Kinda of like in MI... pay to take a class, pay to apply, wait and wait and wait, take a day of work to appear before a gun board, finally get your CPL in the mail! :mad:

Oh yeah and then in 5 years, pay again to renew! :mad:
\
I did have to pay to take a conceded carry class and pay my 105 dollars for the permit with included the cost of finger prints. I turned in the form and was called 2 weeks later to come pick up my permit. never had to go before the gun board.

I've had my CPL since 2001 when the law changed to 'shall issue'. I also live in Wayne County (Detroit's county), other than the first time when the county was 'sitting on' everyone's application, I have had very small wait times for renewals. I have NEVER had to go in front of the gun board.

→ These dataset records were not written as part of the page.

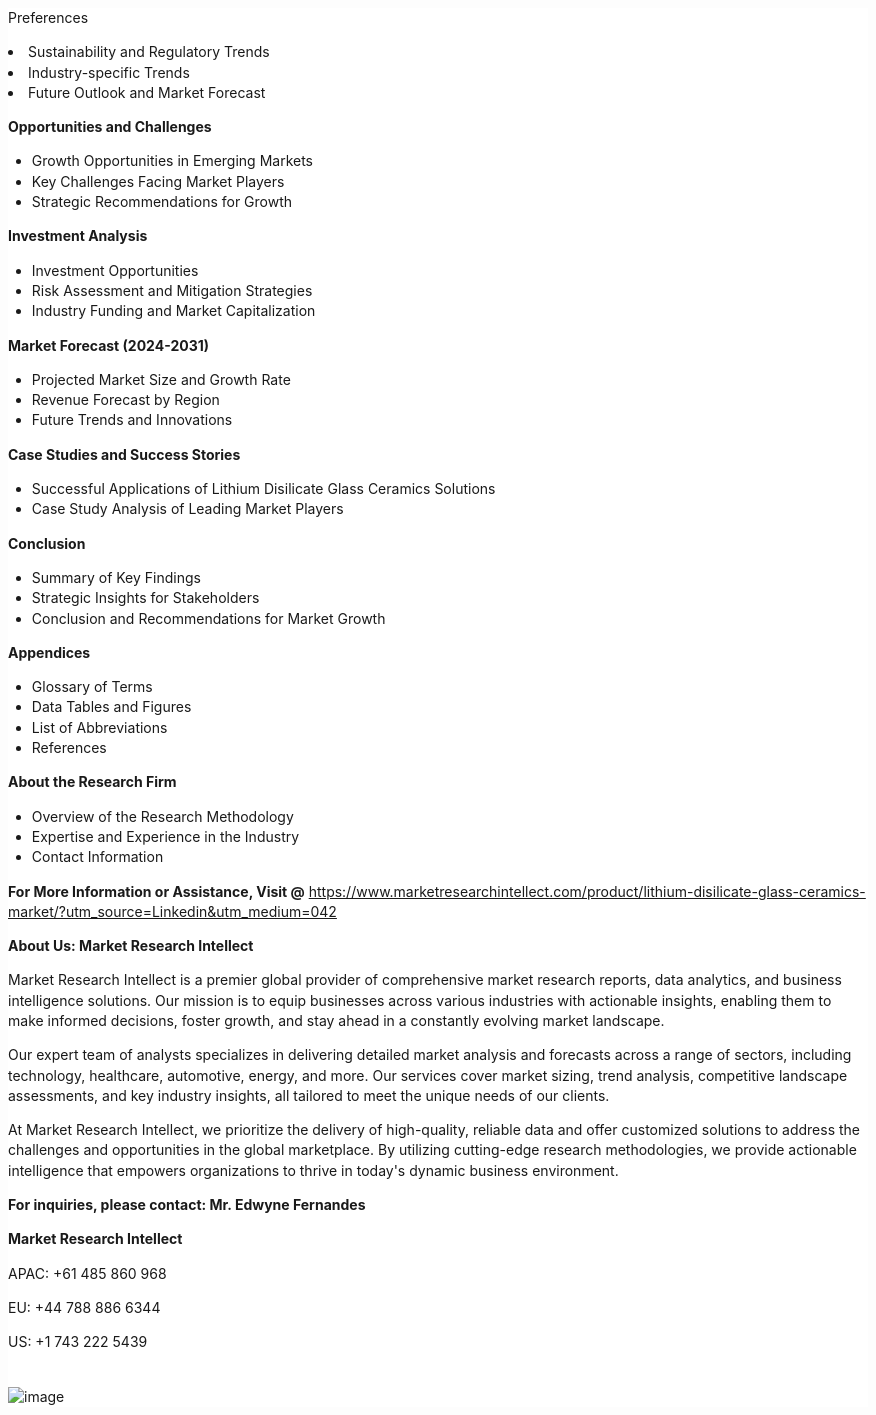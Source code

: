 Preferences</li><li>Sustainability and Regulatory Trends</li><li>Industry-specific Trends</li><li>Future Outlook and Market Forecast</li></ul><p><strong>Opportunities and Challenges</strong></p><ul><li>Growth Opportunities in Emerging Markets</li><li>Key Challenges Facing Market Players</li><li>Strategic Recommendations for Growth</li></ul><p><strong>Investment Analysis</strong></p><ul><li>Investment Opportunities</li><li>Risk Assessment and Mitigation Strategies</li><li>Industry Funding and Market Capitalization</li></ul><p><strong>Market Forecast (2024-2031)</strong></p><ul><li>Projected Market Size and Growth Rate</li><li>Revenue Forecast by Region</li><li>Future Trends and Innovations</li></ul><p><strong>Case Studies and Success Stories</strong></p><ul><li>Successful Applications of Lithium Disilicate Glass Ceramics Solutions</li><li>Case Study Analysis of Leading Market Players</li></ul><p><strong>Conclusion</strong></p><ul><li>Summary of Key Findings</li><li>Strategic Insights for Stakeholders</li><li>Conclusion and Recommendations for Market Growth</li></ul><p><strong>Appendices</strong></p><ul><li>Glossary of Terms</li><li>Data Tables and Figures</li><li>List of Abbreviations</li><li>References</li></ul><p><strong>About the Research Firm</strong></p><ul><li>Overview of the Research Methodology</li><li>Expertise and Experience in the Industry</li><li>Contact Information</li></ul></div><div class="article-main__content" data-test-id="publishing-text-block"><p><span class="font-[700]"><strong>For More Information or Assistance, Visit @</strong>&nbsp;<a href="https://www.marketresearchintellect.com/product/lithium-disilicate-glass-ceramics-market/?utm_source=Linkedin&utm_medium=042">https://www.marketresearchintellect.com/product/lithium-disilicate-glass-ceramics-market/?utm_source=Linkedin&utm_medium=042</a></span></p><p><strong>About Us: Market Research Intellect</strong></p><p>Market Research Intellect is a premier global provider of comprehensive market research reports, data analytics, and business intelligence solutions. Our mission is to equip businesses across various industries with actionable insights, enabling them to make informed decisions, foster growth, and stay ahead in a constantly evolving market landscape.</p><p>Our expert team of analysts specializes in delivering detailed market analysis and forecasts across a range of sectors, including technology, healthcare, automotive, energy, and more. Our services cover market sizing, trend analysis, competitive landscape assessments, and key industry insights, all tailored to meet the unique needs of our clients.</p><p>At Market Research Intellect, we prioritize the delivery of high-quality, reliable data and offer customized solutions to address the challenges and opportunities in the global marketplace. By utilizing cutting-edge research methodologies, we provide actionable intelligence that empowers organizations to thrive in today's dynamic business environment.</p><p><strong>For inquiries, please contact: Mr. Edwyne Fernandes</strong></p><p><strong>Market Research Intellect</strong></p><p>APAC: +61 485 860 968</p><p>EU: +44 788 886 6344</p><p>US: +1 743 222 5439</p></div><div class="article-main__content" data-test-id="publishing-text-block">&nbsp;</div>
![image](https://github.com/user-attachments/assets/9243e9fc-9781-47ea-8da4-84b4906e1eb7)
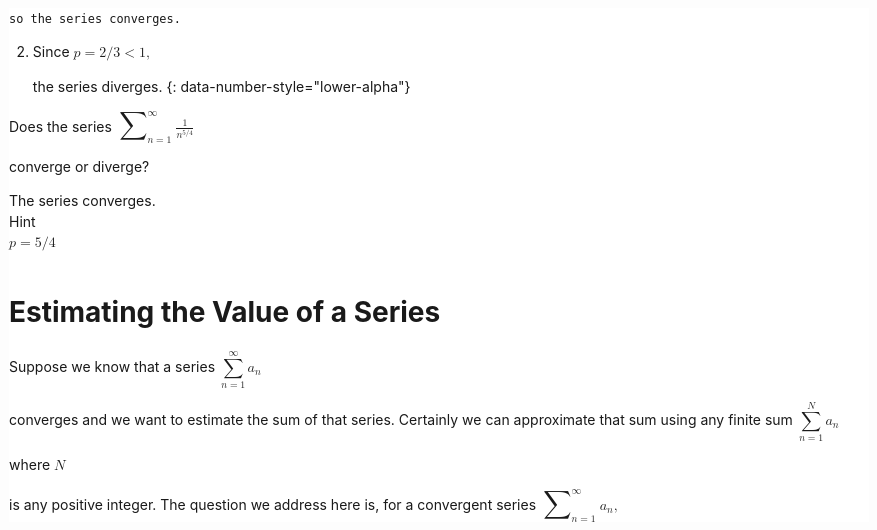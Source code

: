     so the series converges.
2.  Since
    <math xmlns="http://www.w3.org/1998/Math/MathML"><mrow><mi>p</mi><mo>=</mo><mn>2</mn><mtext>/</mtext><mn>3</mn><mo>&lt;</mo><mn>1</mn><mo>,</mo></mrow></math>
    
    the series diverges.
{: data-number-style="lower-alpha"}

</div>
</div>
</div>

<div data-type="note" class="note checkpoint">
<div data-type="exercise" class="exercise">
<div data-type="problem" class="problem" markdown="1">
Does the series <math xmlns="http://www.w3.org/1998/Math/MathML"><mrow><munderover><mstyle mathsize="140%" displaystyle="true"><mo>∑</mo></mstyle><mrow><mi>n</mi><mo>=</mo><mn>1</mn></mrow><mi>∞</mi></munderover><mfrac><mn>1</mn><mrow><msup><mi>n</mi><mrow><mn>5</mn><mtext>/</mtext><mn>4</mn></mrow></msup></mrow></mfrac></mrow></math>

 converge or diverge?

</div>
<div data-type="solution" class="solution" markdown="1">
The series converges.

</div>
<div data-type="commentary" class="commentary" data-element-type="hint" markdown="1">
<div data-type="title">
Hint
</div>
<math xmlns="http://www.w3.org/1998/Math/MathML"><mrow><mi>p</mi><mo>=</mo><mn>5</mn><mtext>/</mtext><mn>4</mn></mrow></math>

</div>
</div>
</div>

# Estimating the Value of a Series

Suppose we know that a series <math xmlns="http://www.w3.org/1998/Math/MathML"><mrow><mstyle displaystyle="true"><munderover><mo>∑</mo><mrow><mi>n</mi><mo>=</mo><mn>1</mn></mrow><mi>∞</mi></munderover><mrow><msub><mi>a</mi><mi>n</mi></msub></mrow></mstyle></mrow></math>

 converges and we want to estimate the sum of that series. Certainly we can approximate that sum using any finite sum <math xmlns="http://www.w3.org/1998/Math/MathML"><mrow><mstyle displaystyle="true"><munderover><mo>∑</mo><mrow><mi>n</mi><mo>=</mo><mn>1</mn></mrow><mi>N</mi></munderover><mrow><msub><mi>a</mi><mi>n</mi></msub></mrow></mstyle></mrow></math>

 where <math xmlns="http://www.w3.org/1998/Math/MathML"><mi>N</mi></math>

 is any positive integer. The question we address here is, for a convergent series <math xmlns="http://www.w3.org/1998/Math/MathML"><mrow><munderover><mstyle mathsize="140%" displaystyle="true"><mo>∑</mo></mstyle><mrow><mi>n</mi><mo>=</mo><mn>1</mn></mrow><mi>∞</mi></munderover><msub><mi>a</mi><mi>n</mi></msub><mo>,</mo></mrow></math>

That being said, I would like to see the renewal process streamlined more.
 
Aloha,

Those of us in Hawaii will be waiting to see what effect this will have with

our Non Issuing Police Chiefs.

If they start issuing, I'm going to have to get matching S & W for me and the Wife.
I have no idea how it will affect Hawii, but as far as I know, there has never been a CCW issued there yet. It would be even more monumental for y'all.
 
I hope a lot of Californians apply for and receive their permit, passively demonstrating by statistics that it's not "the gun", it's the "bad guy", that commits the crime. And I hope it's not an endless and ridiculously challenging process. Good luck west coasties.


Sgt Lumpy

I hope they start voting for people that want to represent them.
 
congrats you do have the right to carry concealed its the 2nd admendment like i have said in the past u have rights. its just some point in the past some knockle head took them away
 
Aloha,

Those of us in Hawaii will be waiting to see what effect this will have with

our Non Issuing Police Chiefs.

If they start issuing, I'm going to have to get matching S & W for me and the Wife.

Hawaii is part of the 9th Circuit, the ruling should pertain to you also..................eventually ;)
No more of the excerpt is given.